After talking matters over with Tuchel and the players at an imaginary meeting at Marco Verrati’s Restaurant, I’m prepared with my best effort:
We’ll have to employ two changes from the previous XI. Though he was absolutely first-rate, Leandro Paredes makes way for Mauro Icardi in midfield. Ander Herrera also takes a seat in favor of Julian Draxler. The latter switch, difficult as it may be to fathom, has nothing to do with inherent German bias. Instead, it aims to keep the effective di Maria on the right directly buttressing the player I believe to be absolutely crucial to the game. Kylian Mbappé stands as France’s last best hope. More on that in a moment.
The back-four remains the same with Marquinhos, reluctantly, placed a little further back. PSG’s pressing in the semis dazzled with its sharpness. This facet of their game forced Upamecano and his defensive partners into many errors. Should Tuchel wish to direct his club to use it against the German giants, I think it best to disguise the strategy. Let Draxler handle most of the midfield battles with Marquinhos closing ranks just ahead of the center halves. A higher press can be introduced once the Brazilian has a better feel for how Goretzka and Thiago are communicating.

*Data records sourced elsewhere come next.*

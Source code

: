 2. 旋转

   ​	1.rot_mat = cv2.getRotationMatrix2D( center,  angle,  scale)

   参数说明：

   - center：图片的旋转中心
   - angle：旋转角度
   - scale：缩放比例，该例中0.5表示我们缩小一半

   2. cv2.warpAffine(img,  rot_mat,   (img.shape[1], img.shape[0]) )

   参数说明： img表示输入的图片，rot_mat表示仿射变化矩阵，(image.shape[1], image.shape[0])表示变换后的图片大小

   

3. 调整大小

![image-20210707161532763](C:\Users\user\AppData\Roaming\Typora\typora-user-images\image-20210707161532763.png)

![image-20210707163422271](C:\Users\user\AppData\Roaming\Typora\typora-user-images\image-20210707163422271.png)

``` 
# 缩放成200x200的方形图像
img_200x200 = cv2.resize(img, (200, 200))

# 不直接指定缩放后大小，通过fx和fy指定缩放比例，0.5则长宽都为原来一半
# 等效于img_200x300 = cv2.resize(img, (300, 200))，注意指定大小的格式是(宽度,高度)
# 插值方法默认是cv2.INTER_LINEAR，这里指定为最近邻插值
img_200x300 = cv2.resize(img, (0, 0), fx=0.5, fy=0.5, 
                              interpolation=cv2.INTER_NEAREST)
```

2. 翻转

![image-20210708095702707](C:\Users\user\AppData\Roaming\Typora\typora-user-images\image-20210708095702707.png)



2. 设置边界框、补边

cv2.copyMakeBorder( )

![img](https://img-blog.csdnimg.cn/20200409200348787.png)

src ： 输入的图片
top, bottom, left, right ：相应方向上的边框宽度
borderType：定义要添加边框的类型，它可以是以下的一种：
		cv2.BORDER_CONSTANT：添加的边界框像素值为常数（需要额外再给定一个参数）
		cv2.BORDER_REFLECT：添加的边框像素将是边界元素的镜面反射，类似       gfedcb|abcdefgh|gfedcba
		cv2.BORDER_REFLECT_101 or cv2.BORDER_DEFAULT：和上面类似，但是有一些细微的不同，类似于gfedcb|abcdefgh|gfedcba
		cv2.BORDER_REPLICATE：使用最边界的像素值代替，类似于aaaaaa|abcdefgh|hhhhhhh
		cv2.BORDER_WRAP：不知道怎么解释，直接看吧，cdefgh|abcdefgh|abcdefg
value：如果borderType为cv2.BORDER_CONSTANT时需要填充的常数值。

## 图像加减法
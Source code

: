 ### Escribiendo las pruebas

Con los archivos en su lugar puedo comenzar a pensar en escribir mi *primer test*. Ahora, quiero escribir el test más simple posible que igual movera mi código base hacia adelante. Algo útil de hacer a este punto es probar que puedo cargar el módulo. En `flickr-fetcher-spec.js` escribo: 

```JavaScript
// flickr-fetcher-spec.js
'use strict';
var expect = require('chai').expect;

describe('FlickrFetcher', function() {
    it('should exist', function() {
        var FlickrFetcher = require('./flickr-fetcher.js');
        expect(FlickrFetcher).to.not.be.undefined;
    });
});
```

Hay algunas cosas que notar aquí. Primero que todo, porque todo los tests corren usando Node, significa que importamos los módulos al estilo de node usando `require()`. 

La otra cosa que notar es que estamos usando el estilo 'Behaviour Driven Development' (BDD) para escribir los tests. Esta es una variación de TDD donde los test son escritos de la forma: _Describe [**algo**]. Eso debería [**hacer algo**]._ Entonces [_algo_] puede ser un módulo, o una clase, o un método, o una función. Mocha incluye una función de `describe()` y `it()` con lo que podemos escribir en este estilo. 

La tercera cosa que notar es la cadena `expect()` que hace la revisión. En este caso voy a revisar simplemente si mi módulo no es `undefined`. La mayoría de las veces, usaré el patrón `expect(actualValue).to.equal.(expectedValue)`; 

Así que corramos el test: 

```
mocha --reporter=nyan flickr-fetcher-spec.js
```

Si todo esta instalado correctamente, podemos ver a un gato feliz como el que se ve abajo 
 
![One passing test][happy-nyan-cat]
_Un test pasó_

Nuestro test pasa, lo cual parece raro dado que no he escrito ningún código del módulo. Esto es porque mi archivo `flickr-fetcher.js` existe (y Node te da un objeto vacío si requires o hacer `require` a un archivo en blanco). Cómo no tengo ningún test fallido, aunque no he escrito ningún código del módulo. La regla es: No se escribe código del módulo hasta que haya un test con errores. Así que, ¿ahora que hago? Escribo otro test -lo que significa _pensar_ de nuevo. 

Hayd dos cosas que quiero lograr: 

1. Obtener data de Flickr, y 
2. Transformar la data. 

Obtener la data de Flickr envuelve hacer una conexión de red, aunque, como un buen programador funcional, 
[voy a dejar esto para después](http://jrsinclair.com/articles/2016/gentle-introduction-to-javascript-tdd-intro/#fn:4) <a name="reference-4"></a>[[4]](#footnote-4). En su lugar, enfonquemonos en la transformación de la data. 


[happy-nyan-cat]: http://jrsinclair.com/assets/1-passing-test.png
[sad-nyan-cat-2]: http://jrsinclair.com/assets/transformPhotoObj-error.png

Returning back to Mbappé, he’s deliberately slanted right to match up with Alphoso Davies. After much deliberation, I think it the only way of combatting fire with fire. Enamored as we all are with the 19-year-old Canadian, there’s a slightly more seasoned phenom that can out-run and out-gun him. It’s not strictly necessary for there to be a goal-scorer named Mbappé or even Neymar on this particular day. The basic precept concerns overloading the frontal axis with as much turbo as possible. The Bayern defensive ranks must be thrown into early disarray. Davies and Alaba are due for an “off night”, particularly if they have to make too many recovery runs.
Mbappé must establish command control early. The French Messiah, having already brought a world championship home, now has his best chance to earn another coveted piece of silverware for his country.
The Quick Tip for the 2020 UCL Final
Mensch. Have football fans ever waited entirely too long for this one. We’re finally here. After a wait of nearly one full calendar year, consider what a tremendous letdown it would be for this to turn into a stinker. Thankfully, all signs point to the exact opposite. Having broached the 2018 World Cup Final briefly, I’ll predict the exact same scoreline here: Bayern prevails 4-2 in a six-goal feast for the eyes.
In terms of goal scorers, Kimmich breaks through with the early opener. An Icardi equalizer levels matters before a Lewandowski brace opens it up. Neymar provides a little hope before substitute Correntin Tolisso puts it beyond all doubt. Much fun and excitement for all. Let’s kickoff!